# 2005 28frl-s



## scouser (Apr 4, 2005)

Hi All,
We picked up our new unit yeserday, (28FRL-S) and after having a couple of pints in it (the celebration..... you know) I noticed two screw heads on the step from galley area to the bedroom area does anybody eles have them? or know what they are for? the screws are round heads and have been put in after the carpet was installed!!
Thanks


----------



## our2girls (Jan 26, 2005)

Hello! and Welcome!

I have surmised that by your name "scouser" you are from Liverpool? My wife is originally from Widnes!

Enjoy the new Outback!!

Mike


----------



## scouser (Apr 4, 2005)

our2girls said:


> Hello! and Welcome!
> 
> I have surmised that by your name "scouser" you are from Liverpool?
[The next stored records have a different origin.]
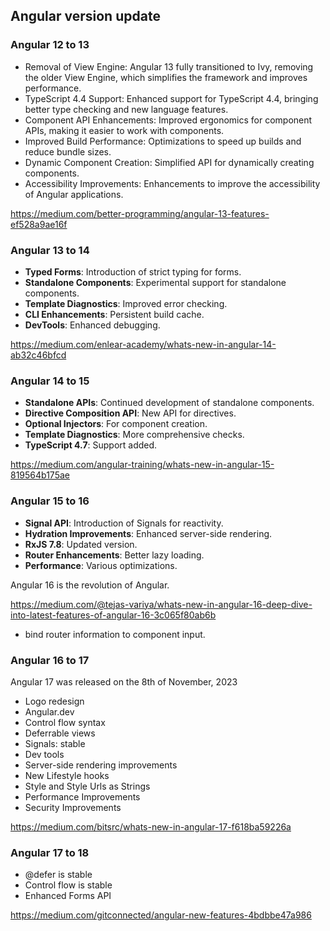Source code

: ## Angular version update

### Angular 12 to 13
- Removal of View Engine: Angular 13 fully transitioned to Ivy, removing the older View Engine, which simplifies the framework and improves performance.
- TypeScript 4.4 Support: Enhanced support for TypeScript 4.4, bringing better type checking and new language features.
- Component API Enhancements: Improved ergonomics for component APIs, making it easier to work with components.
- Improved Build Performance: Optimizations to speed up builds and reduce bundle sizes.
- Dynamic Component Creation: Simplified API for dynamically creating components.
- Accessibility Improvements: Enhancements to improve the accessibility of Angular applications.

https://medium.com/better-programming/angular-13-features-ef528a9ae16f

### Angular 13 to 14
- **Typed Forms**: Introduction of strict typing for forms.
- **Standalone Components**: Experimental support for standalone components.
- **Template Diagnostics**: Improved error checking.
- **CLI Enhancements**: Persistent build cache.
- **DevTools**: Enhanced debugging.

https://medium.com/enlear-academy/whats-new-in-angular-14-ab32c46bfcd

### Angular 14 to 15
- **Standalone APIs**: Continued development of standalone components.
- **Directive Composition API**: New API for directives.
- **Optional Injectors**: For component creation.
- **Template Diagnostics**: More comprehensive checks.
- **TypeScript 4.7**: Support added.

https://medium.com/angular-training/whats-new-in-angular-15-819564b175ae

### Angular 15 to 16
- **Signal API**: Introduction of Signals for reactivity.
- **Hydration Improvements**: Enhanced server-side rendering.
- **RxJS 7.8**: Updated version.
- **Router Enhancements**: Better lazy loading.
- **Performance**: Various optimizations.

Angular 16 is the revolution of Angular.

https://medium.com/@tejas-variya/whats-new-in-angular-16-deep-dive-into-latest-features-of-angular-16-3c065f80ab6b

- bind router information to component input.

### Angular 16 to 17

Angular 17 was released on the 8th of November, 2023

- Logo redesign
- Angular.dev
- Control flow syntax
- Deferrable views
- Signals: stable
- Dev tools
- Server-side rendering improvements
- New Lifestyle hooks
- Style and Style Urls as Strings
- Performance Improvements
- Security Improvements

https://medium.com/bitsrc/whats-new-in-angular-17-f618ba59226a

### Angular 17 to 18

- @defer is stable
- Control flow is stable
- Enhanced Forms API



https://medium.com/gitconnected/angular-new-features-4bdbbe47a986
My wife is originally from Widnes!
> 
> ...


Hi Mike,
Yeah from Garston Liverpool just down the Ford road from Widnes.

Best Regards


----------



## kjp1969 (Apr 25, 2004)

I've got them too- I think they hold the stair to the wall. It's a pretty sorry technique, I'd say.
Kevin P.


----------



## CamperDC (Oct 30, 2003)

We have them on our step into the rear queen slide on the 28rss.


----------